## YOUR ASSIGNMENT
Your copy of the data should leave out the images and match everything else exactly.

## SOURCE MATERIAL
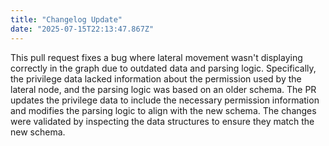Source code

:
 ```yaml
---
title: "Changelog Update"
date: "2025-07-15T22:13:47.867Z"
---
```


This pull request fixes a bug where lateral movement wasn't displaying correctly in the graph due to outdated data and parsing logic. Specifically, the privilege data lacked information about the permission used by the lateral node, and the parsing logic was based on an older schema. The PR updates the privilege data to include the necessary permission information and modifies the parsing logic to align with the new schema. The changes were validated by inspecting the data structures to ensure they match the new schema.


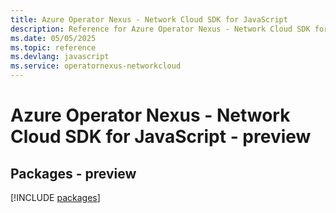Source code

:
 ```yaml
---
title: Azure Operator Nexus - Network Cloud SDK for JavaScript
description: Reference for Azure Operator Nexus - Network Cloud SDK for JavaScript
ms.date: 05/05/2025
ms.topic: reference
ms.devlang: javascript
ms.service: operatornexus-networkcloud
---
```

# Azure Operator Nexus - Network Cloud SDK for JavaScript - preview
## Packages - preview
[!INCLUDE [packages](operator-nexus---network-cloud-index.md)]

## WORKED SOLUTION
Source code

:
 ```yaml
---
title: "Changelog Update"
date: "2025-07-15T22:13:47.867Z"
---
```


This pull request fixes a bug where lateral movement wasn't displaying correctly in the graph due to outdated data and parsing logic. Specifically, the privilege data lacked information about the permission used by the lateral node, and the parsing logic was based on an older schema. The PR updates the privilege data to include the necessary permission information and modifies the parsing logic to align with the new schema. The changes were validated by inspecting the data structures to ensure they match the new schema.


Source code

:
 ```yaml
---
title: Azure Operator Nexus - Network Cloud SDK for JavaScript
description: Reference for Azure Operator Nexus - Network Cloud SDK for JavaScript
ms.date: 05/05/2025
ms.topic: reference
ms.devlang: javascript
ms.service: operatornexus-networkcloud
---
```

# Azure Operator Nexus - Network Cloud SDK for JavaScript - preview
## Packages - preview
[!INCLUDE [packages](operator-nexus---network-cloud-index.md)]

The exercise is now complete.